In Puppet’s and Salt’s case, it has true Resource Abstraction (see “Defining the Infrastructure” section below).

 Node  Minion  Host any system managed by the application. (Target)
 Hiera  Pillar N/A data provider for the application’s config management code. Best practice is to separate user and company data from code that does the actual configuration change

Note: Hiera works very differently from Pillar, but the idea is the same.

 MOM
(Master of Masters)
 Syndic N/A Master of Masters, a top Master controller for other slave Masters in a scaled environment
 Forge  github, no centralized forge  Galaxy  Online repository of user-built content

The Review – Lets Begin

All areas reviewed on 5-point basis


01 – Learning Curve

This is purely subjective rating, this is how difficult I found the product to be. Obviously this will vary with each person.

Puppet:  2

Puppet was by far the most steep learning curve but this isnt necessarily a knock against the product. Puppet does have a much richer and capable CM modelling language than the other 2. Because of this, there are a lot of concepts that Puppet covers like Defined Types, Virtual Resources, Functions, etc that do not apply to the other 2 applications

The bad part about this complexity is the large number of components that make up Puppet Enterprise, especially the MCollective piece (which is an entire product in its own right). It takes a lot of time to understand how everything works together and how to troubleshoot common issues

SaltStack:  5

I found Salt to be extremely simple to understand and use. Salt’s simplicity is misleading however because it does offer a very complex and powerful orchestration and event management system along with its CM capability. I found Salt to be even easier to pick up than Ansible, it just makes sense to me

Ansible:  5

Simple to pick up as well although I found the syntax of playbooks to be verbose, for example in the Template line, placing everything in 1 single line like this makes it too jumbled, but this is subjective obviously

- name: configure hive in /etc/hive/conf.{{ site_name|lower }}
  template: src={{ item }} dest=/etc/hive/conf.{{ site_name|lower }}/{{ item }} owner=root group=root mode=0644
  with_items:
    - hive-site.xml
  notify:
    - restart hive-metastore

02 – Installation of Masters and Agents

Puppet:  3
  • Master is relatively simple to install but involves more steps than others.
  • If installing Monolithic (single) master, the installer starts a webserver and the installation asks for various input details like Master name and DNS alias. Install takes 15-20 min.
  • Additionally the installation tarball is roughly 250-300 MBs which is much larger than the other products.
  • agents can be installed via pkg managers or through a bash script that reaches out to its Master’s package directory in /opt and pulls down the installer
  • Puppet can also be run without the Master, which would only require the installation of an agent and then periodically updating the JSON catalog on each machine
SaltStack:  5
  • I found Salt to be very simple to install, install time 2-3 minutes depending on connection speed. Size of package is only 20-25 MB when installed and this includes all the necessary python packages.
  • Agents: very simple to install agents as well, apt-get
  • Salt provides a Bootstrap script that can be run on any OS, that will install Master or agent. You can even use Salt to install its own agents on nodes using SSH,
    salt-ssh  -i targetName cmd.run "sh bootstrap.sh"
  • Can also be run via pure SSH using ‘salt-ssh’ command. (Note: I found salt-ssh to be fantastically easy to use, even more so than Ansible)
Ansible:  5
  • very simple install for Debian and Fedora based masters,
    sudo yum install ansible 
  • Agents: no agents to install, everything done with SSH
  • Has really nice Inventory management feature, you can import hosts to manage using a script, AWS, Rackspace, Openspace, DigitalOcean, etc, very simple to add massive inventory data and get going managing it (requires Enterprise version though)

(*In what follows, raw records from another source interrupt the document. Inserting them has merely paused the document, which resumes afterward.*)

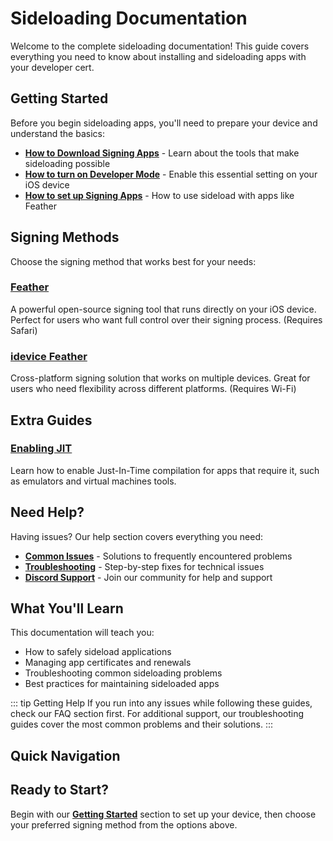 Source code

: # Sideloading Documentation

Welcome to the complete sideloading documentation! This guide covers everything you need to know about installing and sideloading apps with your developer cert.

## Getting Started

Before you begin sideloading apps, you'll need to prepare your device and understand the basics:

- **[How to Download Signing Apps](/guide/getting-started/downloading-signing-apps)** - Learn about the tools that make sideloading possible
- **[How to turn on Developer Mode](/guide/getting-started/developer-mode)** - Enable this essential setting on your iOS device
- **[How to set up Signing Apps](/guide/apps/feather)** - How to use sideload with apps like Feather

## Signing Methods

Choose the signing method that works best for your needs:

### [Feather](/guide/apps/feather)
A powerful open-source signing tool that runs directly on your iOS device. Perfect for users who want full control over their signing process. (Requires Safari)


### [idevice Feather](/guide/apps/idevice-feather) 
Cross-platform signing solution that works on multiple devices. Great for users who need flexibility across different platforms. (Requires Wi-Fi)


## Extra Guides

### [Enabling JIT ](/guide/guides/enabling-jit)
Learn how to enable Just-In-Time compilation for apps that require it, such as emulators and virtual machines tools.


## Need Help?

Having issues? Our help section covers everything you need:

- **[Common Issues](/guide/troubleshooting/common-issues)** - Solutions to frequently encountered problems
- **[Troubleshooting](/guide/troubleshooting/troubleshooting)** - Step-by-step fixes for technical issues  
- **[Discord Support](/guide/troubleshooting/discord)** - Join our community for help and support

## What You'll Learn

This documentation will teach you:

- How to safely sideload applications
- Managing app certificates and renewals
- Troubleshooting common sideloading problems
- Best practices for maintaining sideloaded apps

::: tip Getting Help
If you run into any issues while following these guides, check our FAQ section first. For additional support, our troubleshooting guides cover the most common problems and their solutions.
:::

## Quick Navigation


## Ready to Start?

Begin with our **[Getting Started](/guide/getting-started/developer-mode)** section to set up your device, then choose your preferred signing method from the options above.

 03 – Defining the Infrastructure (Config Management)

All 3 products use a declarative approach to infrastructure definition (with some being more Declarative than others)

Puppet:  5

  • Puppet’s core strength is its DSL, which is becoming Lingua Franca of CM. It has very robust and expressive conditionals which let you create additional things like Defined Resources (cookie cutter Resource management structures)
  • Has Ruby’s powerful hashes and functions, very expressive and relatively simple to model your infrasturcture

    sample Nginx declaration

        package { "nginx":
             ensure  => installed,
             require => Yumrepo['nginx-repo'],
             before  => File['/etc/nginx/nginx.conf'],
        }
    
  • Has Resource Providers, which are Ruby code that translate the Puppet DSL declaration into the actual OS commands, making Puppet completely Abstract when it comes to managing resources. This makes it easy to manage a resource regardless of the underlying OS type of the target, meaning that your config code is now reduced since you dont need any additional declarations for each OS-type, you only need 1 declaration.

    For example, if you need to have user Joe created on all your managed nodes regardless of OS:

    user { "joe":
        ensure => present,
     }

    This will create Joe user on any machine that runs this class.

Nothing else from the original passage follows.